1.1.1.1.1.1.1.1.1.2.3. ‘John Harryes’, John Harris of Prittlewell?
This seems almost certain to be the case.
John Dynham being an executor of the Will of Thomas Darcy links these families to those of Harris of Prittlewell, Essex, and Radford, Devon. A précis of the ‘Darcy section’ (in Transactions of the Essex Archaeological Society, vol. 4, 1869), gives detail of these links, as well as to those of the family of Clopton.
The Will of John Harris of Prittlewell contains the instruction: ‘I make, constitute, and ordain John Heron of Danbury (where the Darcys were lords – M.S) my true and legal attorney and executor of this my last will and testament, and I bequeath to the aforesaid John Heron for his labour in executing this my last will and testament, £10′. Terminology such as ‘my true’, ‘friend’, ‘loving friend’, and ‘next friend’, were archaic expressions of the period, and usually referred to a kinsman. John Heron is evidenced here in association with Thomas Clopton: ‘Release by Thomas Clopton of Sydmyster, ‘gentilman’ to John Heron, citizen and mercer of London, of all actions. Essex. E 210/787. November 23, 1491. It is difficult to place Thomas Clopton into the Clopton family as given hereinafter, but he seem certain to be of it.

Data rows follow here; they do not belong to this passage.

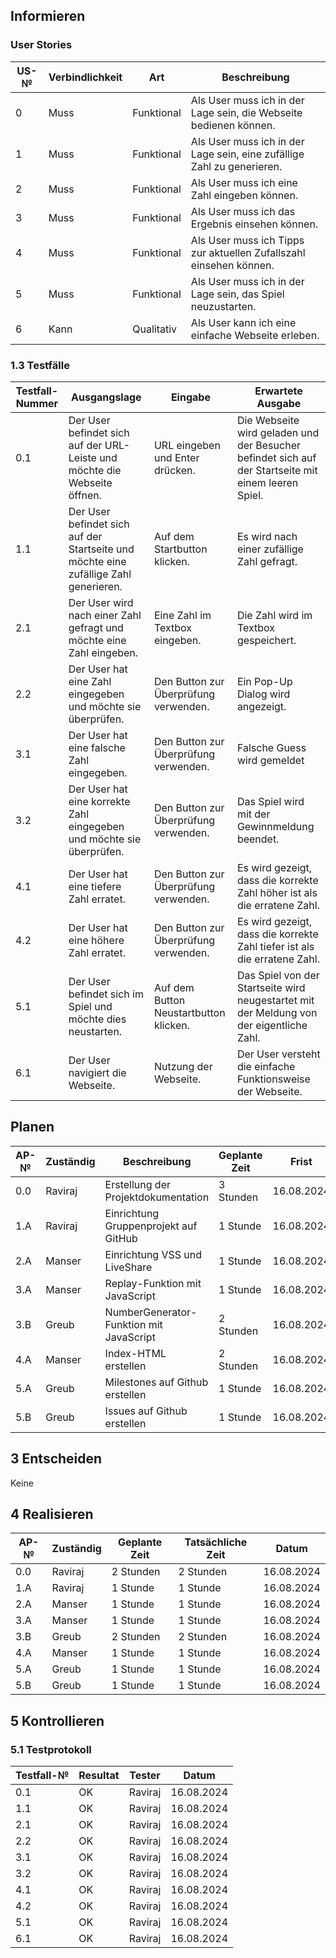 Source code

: ## Informieren

### User Stories

| US-№ | Verbindlichkeit | Art          | Beschreibung                                                       |
| ---- | --------------- | ------------ | ------------------------------------------------------------------|
| 0    | Muss            | Funktional   | Als User muss ich in der Lage sein, die Webseite bedienen können. |
| 1    | Muss            | Funktional   | Als User muss ich in der Lage sein, eine zufällige Zahl zu generieren. |
| 2    | Muss            | Funktional   | Als User muss ich eine Zahl eingeben können. |
| 3    | Muss            | Funktional   | Als User muss ich das Ergebnis einsehen können. |
| 4    | Muss            | Funktional   | Als User muss ich Tipps zur aktuellen Zufallszahl einsehen können. |
| 5    | Muss            | Funktional   | Als User muss ich in der Lage sein, das Spiel neuzustarten. |
| 6    | Kann            | Qualitativ   | Als User kann ich eine einfache Webseite erleben. |




### 1.3 Testfälle

| Testfall-Nummer | Ausgangslage                                                                  | Eingabe                                  | Erwartete Ausgabe                                                     |
| --------------- | ----------------------------------------------------------------------------- | ---------------------------------------- | --------------------------------------------------------------------- |
| 0.1             | Der User befindet sich auf der URL-Leiste und möchte die Webseite öffnen.                      | URL eingeben und Enter drücken.    | Die Webseite wird geladen und der Besucher befindet sich auf der Startseite mit einem leeren Spiel.    |
| 1.1             | Der User befindet sich auf der Startseite und möchte eine zufällige Zahl generieren.                    | Auf dem Startbutton klicken. | Es wird nach einer zufällige Zahl gefragt. |
| 2.1             | Der User wird nach einer Zahl gefragt und möchte eine Zahl eingeben.                     | Eine Zahl im Textbox eingeben.                      | Die Zahl wird im Textbox gespeichert.     |
| 2.2             | Der User hat eine Zahl eingegeben und möchte sie überprüfen.                               | Den Button zur Überprüfung verwenden.                                           | Ein Pop-Up Dialog wird angezeigt.                                           |
| 3.1             | Der User hat eine falsche Zahl eingegeben.                               | Den Button zur Überprüfung verwenden.                                       | Falsche Guess wird gemeldet                                    |
| 3.2             | Der User hat eine korrekte Zahl eingegeben und möchte sie überprüfen.                               | Den Button zur Überprüfung verwenden.                                               | Das Spiel wird mit der Gewinnmeldung beendet.                                         |
| 4.1             | Der User hat eine tiefere Zahl erratet.               | Den Button zur Überprüfung verwenden.     | Es wird gezeigt, dass die korrekte Zahl höher ist als die erratene Zahl.     |
| 4.2             | Der User hat eine höhere Zahl erratet.               | Den Button zur Überprüfung verwenden.   | Es wird gezeigt, dass die korrekte Zahl tiefer ist als die erratene Zahl.     |
| 5.1             | Der User befindet sich im Spiel und möchte dies neustarten. | Auf dem Button Neustartbutton klicken.         | Das Spiel von der Startseite wird neugestartet mit der Meldung von der eigentliche Zahl.         |
| 6.1             | Der User navigiert die Webseite. | Nutzung der Webseite.         | Der User versteht die einfache Funktionsweise der Webseite.         

## Planen


| AP-№ | Zuständig | Beschreibung                            | Geplante Zeit | Frist        |
| ---- | --------- | --------------------------------------- | ------------- | ------------ |
| 0.0  | Raviraj   | Erstellung der Projektdokumentation    | 3 Stunden     | 16.08.2024   |
| 1.A  | Raviraj   | Einrichtung Gruppenprojekt auf GitHub     | 1 Stunde     | 16.08.2024  |
| 2.A  | Manser   | Einrichtung VSS und LiveShare         | 1 Stunde    | 16.08.2024   |
| 3.A  | Manser   | Replay-Funktion mit JavaScript  | 1 Stunde | 16.08.2024   |
| 3.B  | Greub   | NumberGenerator-Funktion mit JavaScript | 2 Stunden | 16.08.2024   |
| 4.A  | Manser   | Index-HTML erstellen         | 2 Stunden     | 16.08.2024   |
| 5.A  | Greub   | Milestones auf Github erstellen        | 1 Stunde    | 16.08.2024   |
| 5.B  | Greub   | Issues auf Github erstellen        | 1 Stunde    | 16.08.2024   |

## 3 Entscheiden

Keine

## 4 Realisieren

| AP-№ | Zuständig | Geplante Zeit | Tatsächliche Zeit | Datum      |
| ---- | --------- | ------------- | ----------------- | ---------- |
| 0.0  | Raviraj   | 2 Stunden      | 2 Stunden         | 16.08.2024 |
| 1.A  | Raviraj   | 1 Stunde      | 1 Stunde      | 16.08.2024 |
| 2.A  | Manser   | 1 Stunde      | 1 Stunde         | 16.08.2024 |
| 3.A  | Manser   | 1 Stunde      | 1 Stunde        | 16.08.2024 |
| 3.B  | Greub   | 2 Stunden      | 2 Stunden         | 16.08.2024 |
| 4.A  | Manser   | 1 Stunde     | 1 Stunde        | 16.08.2024 |
| 5.A  | Greub   | 1 Stunde      | 1 Stunde         | 16.08.2024 |
| 5.B  | Greub   | 1 Stunde      | 1 Stunde         | 16.08.2024 |

## 5 Kontrollieren

### 5.1 Testprotokoll

| Testfall-№ | Resultat | Tester  | Datum     |
| -----------| ---------| --------| ----------|
| 0.1        | OK       | Raviraj | 16.08.2024|
| 1.1        | OK       | Raviraj | 16.08.2024|
| 2.1        | OK       | Raviraj | 16.08.2024|
| 2.2        | OK       | Raviraj | 16.08.2024|
| 3.1        | OK       | Raviraj | 16.08.2024|
| 3.2        | OK       | Raviraj | 16.08.2024|
| 4.1        | OK       | Raviraj | 16.08.2024|
| 4.2        | OK       | Raviraj | 16.08.2024|
| 5.1        | OK       | Raviraj | 16.08.2024|
| 6.1        | OK       | Raviraj | 16.08.2024|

‘The Essex D’Arcys deduced their descent from a common ancestor with the Barons D’Arcy and the Earls of Holdernesse, namely, from Norman de Areci, or D’Arcy, who lived at the time of the Conquest.‘ The D’Arcis of Essex, says Morant, sprang immediately from orman D’Arcy, Baron D’Arcy, to whom King Edw. I. granted the marriage of . . . D’Amory, of Little Maldon; and had by her Henry D’Arcy, Sheriff of London in 1327, and Mayor in 1337, the first of the family that had lands in Essex—namely, the Manor of Great Yeldham. His descendants, in after times, founded four notable families, seated respectively at Maldon, Danbury, Tolleshunt D’Arcy, and St. Osyth, where they had great possessions.‘
The once magnificent Church of All Saints, Maldon, ‘dives pictai vestis et auri’, the pious gifts of the D’Arcys, was their chief place of sepulture; and in the spacious chapel which they there founded and adorned, and in which their remains rested, three ‘priests sung daily and said daily orisons for the souls of the departed D’Arcys and all Christian souls’. Thither the wills of the D’Arcys lead us, to find, however, but a solitary and defaced memorial left of all the costly monuments which once enshrined their relics or preserved their names. This monument may, with perfect certainty, be appropriated to Thomas D’Arcy, who died in 1485, and whose will I shall present to the reader. It is a beautifully executed mural monument, on the south side of the chapel, consisting of a canopied niche formed by a wide ogee arch, with crockets and finial, and having buttresses on each side terminating in pinnacles, all delicately wrought and enriched. It was originally inlaid with brasses. In the niche were the effigies of a man and his wife, with scrolls issuing from their mouths. Between them is a small square indent, probably for some religious device. Beneath is the matrix of the inscription plate. Over each efiigy was an escocheon, and between the two shields is another small plate for some religious emblem. In the head of the canopy is an escocheon still bearing the arms of D’Arcy and Fitz Langley quarterly. In the dexter spandrel another of D’Arcy, impaling four coats quarterly, with an inescocheon, blank; and in the sinister spandrel, D’Arcyalone.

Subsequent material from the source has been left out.